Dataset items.
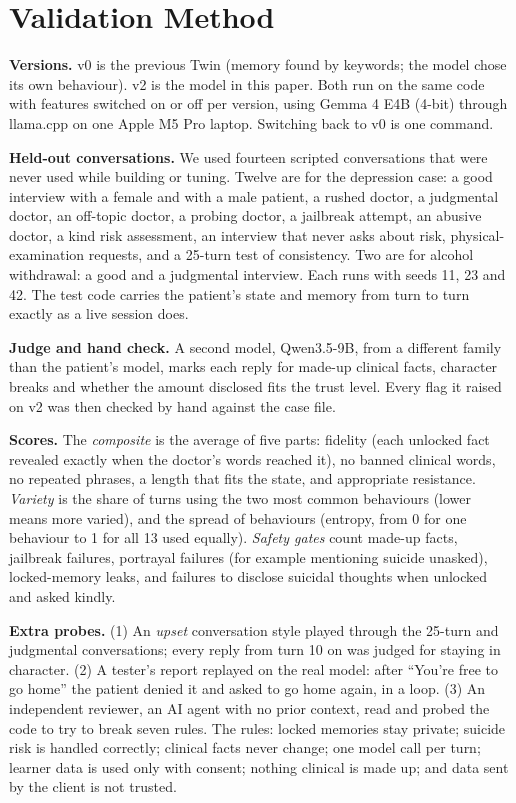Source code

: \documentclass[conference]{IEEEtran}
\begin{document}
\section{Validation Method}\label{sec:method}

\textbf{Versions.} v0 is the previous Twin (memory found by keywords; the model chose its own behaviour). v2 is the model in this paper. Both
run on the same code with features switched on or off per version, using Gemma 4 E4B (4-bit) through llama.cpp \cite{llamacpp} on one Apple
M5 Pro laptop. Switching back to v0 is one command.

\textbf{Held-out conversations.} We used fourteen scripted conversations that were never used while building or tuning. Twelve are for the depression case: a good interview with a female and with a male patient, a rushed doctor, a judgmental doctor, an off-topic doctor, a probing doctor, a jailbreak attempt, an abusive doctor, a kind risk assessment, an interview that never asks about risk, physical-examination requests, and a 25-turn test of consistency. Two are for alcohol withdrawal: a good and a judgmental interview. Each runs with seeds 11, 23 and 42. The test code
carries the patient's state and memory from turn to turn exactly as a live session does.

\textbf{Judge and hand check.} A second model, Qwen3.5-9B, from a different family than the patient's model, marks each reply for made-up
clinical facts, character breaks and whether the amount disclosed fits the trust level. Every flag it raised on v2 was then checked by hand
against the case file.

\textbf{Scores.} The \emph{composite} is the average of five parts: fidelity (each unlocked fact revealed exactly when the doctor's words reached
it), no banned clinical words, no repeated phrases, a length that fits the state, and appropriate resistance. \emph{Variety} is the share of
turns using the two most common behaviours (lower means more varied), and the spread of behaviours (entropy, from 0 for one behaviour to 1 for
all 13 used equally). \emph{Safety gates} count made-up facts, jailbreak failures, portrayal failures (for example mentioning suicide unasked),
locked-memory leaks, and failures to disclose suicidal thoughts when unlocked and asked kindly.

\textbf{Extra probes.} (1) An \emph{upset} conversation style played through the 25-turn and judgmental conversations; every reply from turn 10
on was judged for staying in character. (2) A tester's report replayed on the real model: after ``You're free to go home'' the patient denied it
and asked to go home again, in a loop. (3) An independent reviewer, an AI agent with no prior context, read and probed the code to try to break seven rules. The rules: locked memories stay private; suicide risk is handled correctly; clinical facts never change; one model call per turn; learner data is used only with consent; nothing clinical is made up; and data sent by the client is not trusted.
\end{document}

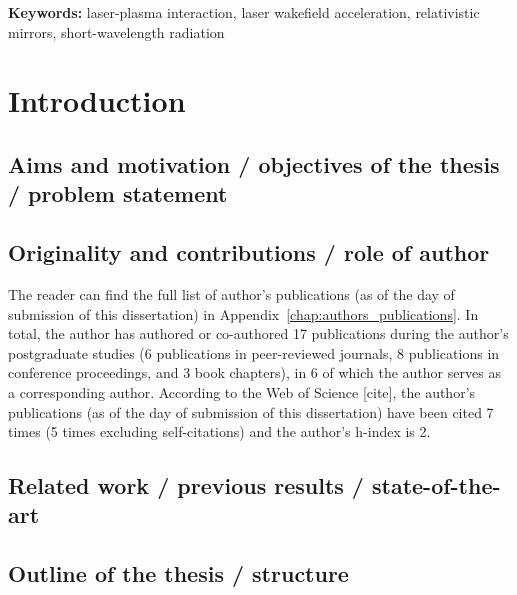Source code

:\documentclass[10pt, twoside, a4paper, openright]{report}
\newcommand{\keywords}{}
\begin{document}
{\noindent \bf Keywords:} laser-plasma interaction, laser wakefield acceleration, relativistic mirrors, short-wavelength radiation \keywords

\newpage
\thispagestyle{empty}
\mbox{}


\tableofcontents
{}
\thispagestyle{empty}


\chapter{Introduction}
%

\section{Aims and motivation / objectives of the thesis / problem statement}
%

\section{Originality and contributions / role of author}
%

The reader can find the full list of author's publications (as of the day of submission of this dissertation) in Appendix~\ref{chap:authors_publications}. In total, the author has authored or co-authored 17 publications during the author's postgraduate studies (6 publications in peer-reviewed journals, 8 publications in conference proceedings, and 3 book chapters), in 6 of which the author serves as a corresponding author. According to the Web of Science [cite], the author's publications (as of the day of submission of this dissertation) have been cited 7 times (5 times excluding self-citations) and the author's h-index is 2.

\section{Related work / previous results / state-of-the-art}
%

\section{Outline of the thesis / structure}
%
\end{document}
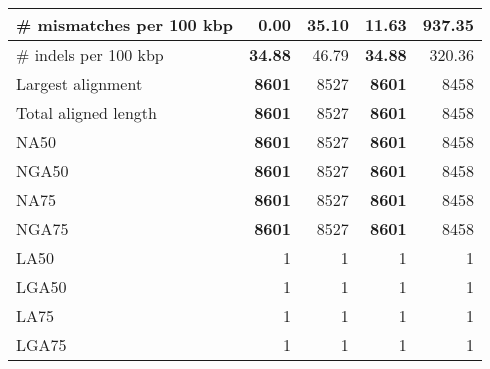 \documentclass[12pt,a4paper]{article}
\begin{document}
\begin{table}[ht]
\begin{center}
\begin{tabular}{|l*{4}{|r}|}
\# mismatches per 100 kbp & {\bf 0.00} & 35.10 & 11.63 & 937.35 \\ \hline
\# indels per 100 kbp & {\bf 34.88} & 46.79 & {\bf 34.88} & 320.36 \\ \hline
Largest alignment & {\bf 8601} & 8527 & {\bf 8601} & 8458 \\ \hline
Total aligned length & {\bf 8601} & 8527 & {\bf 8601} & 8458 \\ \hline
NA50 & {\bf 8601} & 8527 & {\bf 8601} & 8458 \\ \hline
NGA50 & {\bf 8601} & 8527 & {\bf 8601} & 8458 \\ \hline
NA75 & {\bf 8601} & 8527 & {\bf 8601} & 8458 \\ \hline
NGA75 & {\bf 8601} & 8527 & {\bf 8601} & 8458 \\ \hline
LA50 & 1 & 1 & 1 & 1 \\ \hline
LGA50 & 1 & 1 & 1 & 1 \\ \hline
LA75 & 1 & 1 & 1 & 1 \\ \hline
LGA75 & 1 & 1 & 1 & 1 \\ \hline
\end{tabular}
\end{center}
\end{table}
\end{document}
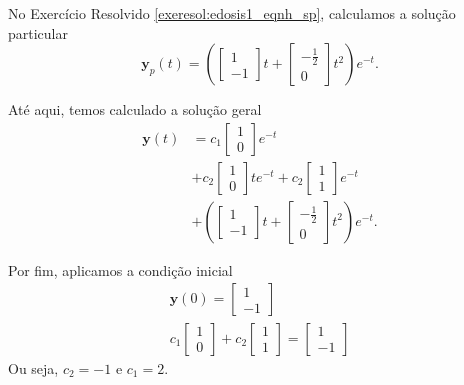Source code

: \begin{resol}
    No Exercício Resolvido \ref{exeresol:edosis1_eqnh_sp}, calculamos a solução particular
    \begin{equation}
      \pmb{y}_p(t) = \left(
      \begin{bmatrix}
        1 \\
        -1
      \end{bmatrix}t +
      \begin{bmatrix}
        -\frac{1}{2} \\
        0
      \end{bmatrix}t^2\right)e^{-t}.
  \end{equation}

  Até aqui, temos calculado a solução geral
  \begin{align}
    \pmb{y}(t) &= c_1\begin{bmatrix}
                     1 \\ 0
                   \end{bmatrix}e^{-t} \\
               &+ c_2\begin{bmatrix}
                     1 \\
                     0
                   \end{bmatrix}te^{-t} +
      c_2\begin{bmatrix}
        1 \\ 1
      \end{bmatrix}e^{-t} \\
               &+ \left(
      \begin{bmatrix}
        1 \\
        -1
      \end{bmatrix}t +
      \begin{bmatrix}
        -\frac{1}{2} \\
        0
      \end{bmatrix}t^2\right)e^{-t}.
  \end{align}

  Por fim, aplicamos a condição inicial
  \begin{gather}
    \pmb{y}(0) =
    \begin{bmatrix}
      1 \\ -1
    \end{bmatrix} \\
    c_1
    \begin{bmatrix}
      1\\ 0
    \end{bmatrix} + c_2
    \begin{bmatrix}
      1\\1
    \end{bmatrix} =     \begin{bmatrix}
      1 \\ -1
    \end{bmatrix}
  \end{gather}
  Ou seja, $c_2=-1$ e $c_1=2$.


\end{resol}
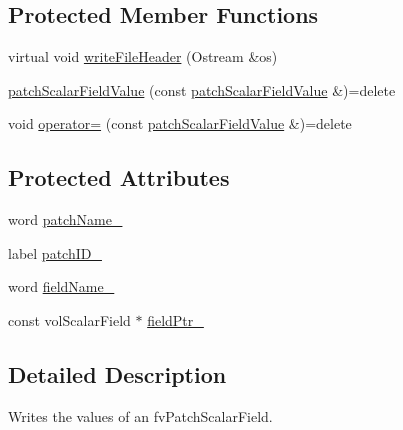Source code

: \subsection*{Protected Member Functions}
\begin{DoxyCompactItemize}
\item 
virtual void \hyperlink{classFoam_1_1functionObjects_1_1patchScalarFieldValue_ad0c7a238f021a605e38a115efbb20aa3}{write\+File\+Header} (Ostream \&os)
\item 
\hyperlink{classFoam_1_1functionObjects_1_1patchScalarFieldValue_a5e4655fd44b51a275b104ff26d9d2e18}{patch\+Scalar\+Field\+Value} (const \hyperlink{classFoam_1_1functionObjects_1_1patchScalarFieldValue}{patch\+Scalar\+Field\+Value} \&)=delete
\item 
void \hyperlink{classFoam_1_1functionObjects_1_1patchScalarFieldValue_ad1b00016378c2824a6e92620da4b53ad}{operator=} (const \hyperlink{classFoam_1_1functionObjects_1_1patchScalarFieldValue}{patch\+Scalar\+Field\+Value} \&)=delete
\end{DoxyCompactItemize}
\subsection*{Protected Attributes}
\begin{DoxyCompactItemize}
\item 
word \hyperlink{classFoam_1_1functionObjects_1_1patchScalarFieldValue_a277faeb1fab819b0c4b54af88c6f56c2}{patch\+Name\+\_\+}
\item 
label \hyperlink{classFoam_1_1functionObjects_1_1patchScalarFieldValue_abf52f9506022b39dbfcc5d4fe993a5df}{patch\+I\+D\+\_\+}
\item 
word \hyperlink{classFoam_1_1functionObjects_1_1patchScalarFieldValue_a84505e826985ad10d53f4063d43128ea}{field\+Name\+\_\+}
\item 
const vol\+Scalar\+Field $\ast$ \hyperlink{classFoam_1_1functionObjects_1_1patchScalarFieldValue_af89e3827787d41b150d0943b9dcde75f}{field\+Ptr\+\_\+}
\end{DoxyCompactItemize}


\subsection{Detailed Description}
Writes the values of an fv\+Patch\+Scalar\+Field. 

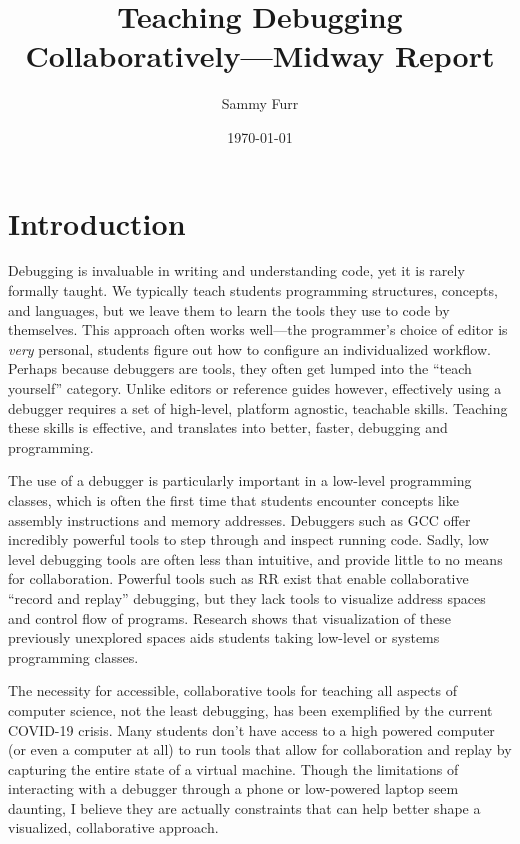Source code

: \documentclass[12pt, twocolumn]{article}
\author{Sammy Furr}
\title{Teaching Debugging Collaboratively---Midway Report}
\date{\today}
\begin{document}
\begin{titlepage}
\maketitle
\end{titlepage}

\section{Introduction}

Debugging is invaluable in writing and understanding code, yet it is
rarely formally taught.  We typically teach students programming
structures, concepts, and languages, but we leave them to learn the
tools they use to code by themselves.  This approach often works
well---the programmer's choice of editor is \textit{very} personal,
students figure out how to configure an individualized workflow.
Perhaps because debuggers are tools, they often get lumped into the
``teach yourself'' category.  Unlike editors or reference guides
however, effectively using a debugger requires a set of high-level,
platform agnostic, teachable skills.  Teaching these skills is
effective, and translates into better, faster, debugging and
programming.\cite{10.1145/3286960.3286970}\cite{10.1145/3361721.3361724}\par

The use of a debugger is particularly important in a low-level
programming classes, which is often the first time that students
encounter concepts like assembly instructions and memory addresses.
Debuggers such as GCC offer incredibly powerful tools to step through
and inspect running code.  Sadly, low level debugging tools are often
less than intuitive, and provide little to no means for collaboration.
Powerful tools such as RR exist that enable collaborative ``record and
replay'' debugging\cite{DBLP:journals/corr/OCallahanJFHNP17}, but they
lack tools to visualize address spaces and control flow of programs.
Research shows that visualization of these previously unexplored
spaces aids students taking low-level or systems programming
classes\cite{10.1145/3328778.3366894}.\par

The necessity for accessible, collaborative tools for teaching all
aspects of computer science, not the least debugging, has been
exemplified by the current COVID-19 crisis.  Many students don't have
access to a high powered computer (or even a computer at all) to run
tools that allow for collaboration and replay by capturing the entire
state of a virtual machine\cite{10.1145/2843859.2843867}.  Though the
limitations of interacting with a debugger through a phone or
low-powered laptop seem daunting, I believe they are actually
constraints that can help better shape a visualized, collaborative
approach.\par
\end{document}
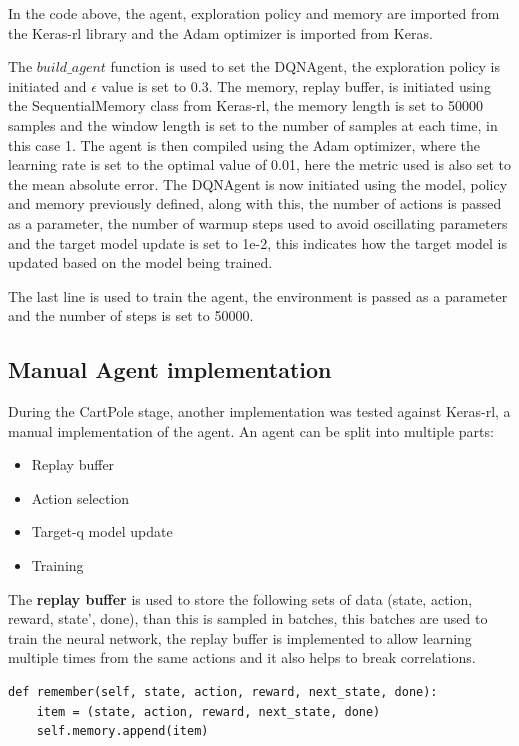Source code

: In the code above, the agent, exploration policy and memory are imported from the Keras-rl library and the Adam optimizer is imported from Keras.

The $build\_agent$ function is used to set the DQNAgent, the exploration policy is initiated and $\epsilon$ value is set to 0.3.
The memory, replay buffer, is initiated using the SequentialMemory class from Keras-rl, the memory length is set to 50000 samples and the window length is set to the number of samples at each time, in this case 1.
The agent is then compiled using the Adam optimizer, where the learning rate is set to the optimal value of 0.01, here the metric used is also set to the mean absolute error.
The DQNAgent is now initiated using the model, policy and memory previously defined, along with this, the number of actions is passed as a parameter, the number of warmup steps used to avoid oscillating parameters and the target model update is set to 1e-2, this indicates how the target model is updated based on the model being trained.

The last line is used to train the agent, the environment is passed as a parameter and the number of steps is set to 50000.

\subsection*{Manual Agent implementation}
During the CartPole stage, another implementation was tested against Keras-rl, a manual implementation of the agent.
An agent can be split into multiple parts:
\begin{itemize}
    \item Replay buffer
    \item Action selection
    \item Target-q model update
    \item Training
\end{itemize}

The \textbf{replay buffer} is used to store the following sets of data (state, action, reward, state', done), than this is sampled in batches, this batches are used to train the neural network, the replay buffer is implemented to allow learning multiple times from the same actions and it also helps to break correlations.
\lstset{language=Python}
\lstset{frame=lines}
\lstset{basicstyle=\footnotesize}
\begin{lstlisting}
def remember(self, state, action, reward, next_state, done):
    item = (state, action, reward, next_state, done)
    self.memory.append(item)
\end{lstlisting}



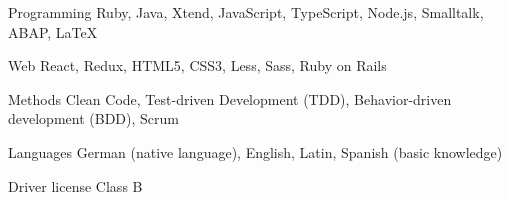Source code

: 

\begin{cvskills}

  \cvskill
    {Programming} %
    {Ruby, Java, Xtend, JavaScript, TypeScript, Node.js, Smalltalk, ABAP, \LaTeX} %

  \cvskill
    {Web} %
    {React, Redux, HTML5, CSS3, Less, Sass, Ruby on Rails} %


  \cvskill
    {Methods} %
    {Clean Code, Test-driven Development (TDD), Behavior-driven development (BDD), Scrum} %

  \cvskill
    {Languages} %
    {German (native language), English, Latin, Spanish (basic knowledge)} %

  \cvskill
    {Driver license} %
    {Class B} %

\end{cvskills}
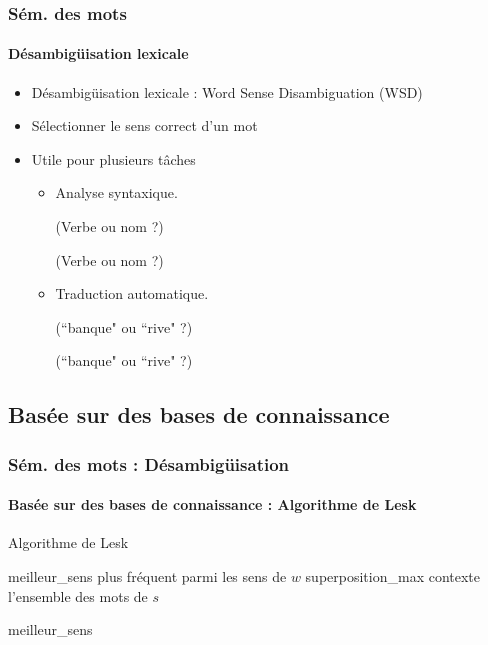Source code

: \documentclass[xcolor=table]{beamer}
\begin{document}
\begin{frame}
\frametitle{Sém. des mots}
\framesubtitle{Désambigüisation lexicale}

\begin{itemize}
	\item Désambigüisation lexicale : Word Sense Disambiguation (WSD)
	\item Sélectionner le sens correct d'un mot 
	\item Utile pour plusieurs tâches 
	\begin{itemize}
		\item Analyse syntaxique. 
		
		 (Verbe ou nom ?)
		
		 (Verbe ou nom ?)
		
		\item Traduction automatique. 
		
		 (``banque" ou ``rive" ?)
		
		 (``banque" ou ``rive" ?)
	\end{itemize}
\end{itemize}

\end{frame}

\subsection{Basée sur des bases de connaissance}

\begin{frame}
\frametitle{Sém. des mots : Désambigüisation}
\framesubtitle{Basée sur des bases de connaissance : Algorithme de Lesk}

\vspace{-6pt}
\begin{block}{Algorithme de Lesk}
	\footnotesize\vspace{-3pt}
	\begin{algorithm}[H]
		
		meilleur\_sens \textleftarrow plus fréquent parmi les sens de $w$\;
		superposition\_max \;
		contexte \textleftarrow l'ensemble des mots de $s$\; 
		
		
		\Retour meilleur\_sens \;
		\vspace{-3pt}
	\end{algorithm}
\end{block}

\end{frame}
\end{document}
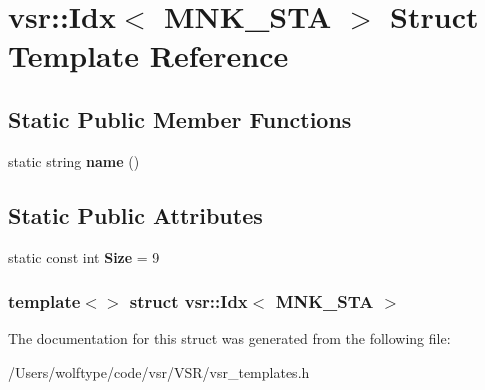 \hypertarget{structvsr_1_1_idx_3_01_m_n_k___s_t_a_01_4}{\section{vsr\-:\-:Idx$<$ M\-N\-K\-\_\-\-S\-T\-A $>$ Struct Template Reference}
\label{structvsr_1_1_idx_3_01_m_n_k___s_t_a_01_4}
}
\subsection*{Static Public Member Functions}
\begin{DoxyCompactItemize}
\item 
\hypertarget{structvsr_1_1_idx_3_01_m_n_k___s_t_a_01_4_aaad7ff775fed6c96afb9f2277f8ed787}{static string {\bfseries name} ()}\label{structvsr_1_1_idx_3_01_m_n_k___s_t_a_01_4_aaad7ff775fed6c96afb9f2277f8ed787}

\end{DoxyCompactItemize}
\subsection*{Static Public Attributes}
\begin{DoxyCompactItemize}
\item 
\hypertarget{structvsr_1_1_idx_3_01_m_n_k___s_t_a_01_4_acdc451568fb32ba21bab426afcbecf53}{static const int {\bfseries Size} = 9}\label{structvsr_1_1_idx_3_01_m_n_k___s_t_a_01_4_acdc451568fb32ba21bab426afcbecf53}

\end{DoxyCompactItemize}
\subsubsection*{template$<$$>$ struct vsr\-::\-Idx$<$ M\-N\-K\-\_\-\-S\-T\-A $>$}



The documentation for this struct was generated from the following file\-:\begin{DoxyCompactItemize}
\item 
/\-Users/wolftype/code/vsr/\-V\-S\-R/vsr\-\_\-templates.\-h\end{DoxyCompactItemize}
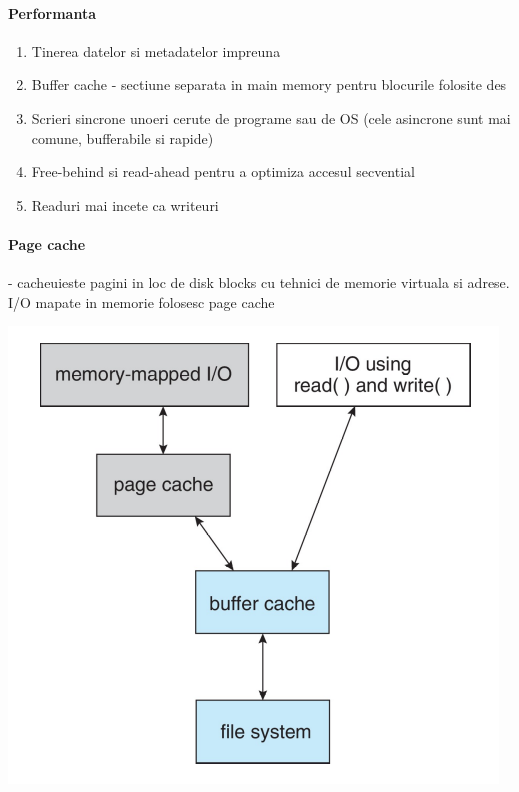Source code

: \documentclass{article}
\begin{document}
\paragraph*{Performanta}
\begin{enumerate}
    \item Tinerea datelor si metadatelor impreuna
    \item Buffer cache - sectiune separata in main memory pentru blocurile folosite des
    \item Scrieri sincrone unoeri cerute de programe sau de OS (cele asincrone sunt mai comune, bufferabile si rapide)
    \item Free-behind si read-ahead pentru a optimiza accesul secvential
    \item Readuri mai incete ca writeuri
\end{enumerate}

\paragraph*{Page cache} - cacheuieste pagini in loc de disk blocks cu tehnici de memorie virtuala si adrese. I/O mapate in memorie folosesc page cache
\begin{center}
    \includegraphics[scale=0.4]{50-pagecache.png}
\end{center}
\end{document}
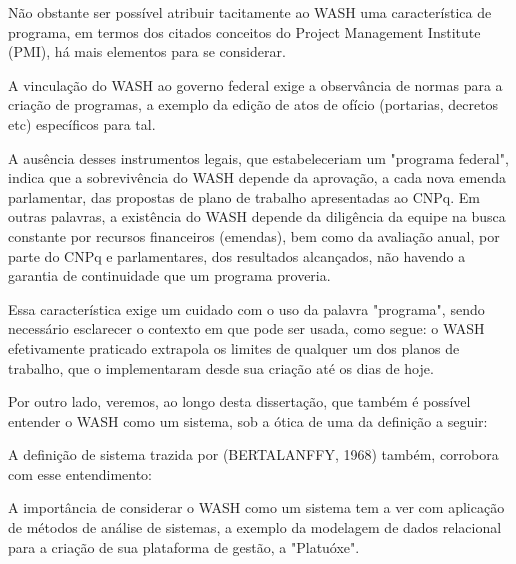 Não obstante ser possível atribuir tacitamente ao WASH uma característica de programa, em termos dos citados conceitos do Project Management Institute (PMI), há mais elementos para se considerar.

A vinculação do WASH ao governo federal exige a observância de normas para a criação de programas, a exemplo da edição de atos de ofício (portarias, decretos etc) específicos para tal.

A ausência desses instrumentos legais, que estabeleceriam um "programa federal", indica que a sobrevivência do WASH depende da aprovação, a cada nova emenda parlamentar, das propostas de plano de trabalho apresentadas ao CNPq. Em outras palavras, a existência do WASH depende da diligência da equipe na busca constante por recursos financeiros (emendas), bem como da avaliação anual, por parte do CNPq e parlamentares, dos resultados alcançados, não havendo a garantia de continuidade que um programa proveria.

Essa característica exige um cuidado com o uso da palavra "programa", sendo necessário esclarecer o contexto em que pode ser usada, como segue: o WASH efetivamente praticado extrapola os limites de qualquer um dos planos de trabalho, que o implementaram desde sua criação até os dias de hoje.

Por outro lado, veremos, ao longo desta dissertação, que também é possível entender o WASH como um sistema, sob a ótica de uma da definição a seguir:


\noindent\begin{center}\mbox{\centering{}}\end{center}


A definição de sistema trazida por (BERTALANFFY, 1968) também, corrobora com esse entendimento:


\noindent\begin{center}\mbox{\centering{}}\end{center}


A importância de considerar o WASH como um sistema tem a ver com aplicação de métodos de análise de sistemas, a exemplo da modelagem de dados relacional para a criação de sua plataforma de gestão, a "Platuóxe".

YOUR TASK. Work out how many lines above contain the word "exactly". Give only the number.

ANSWER TO THIS PROBLEM. 2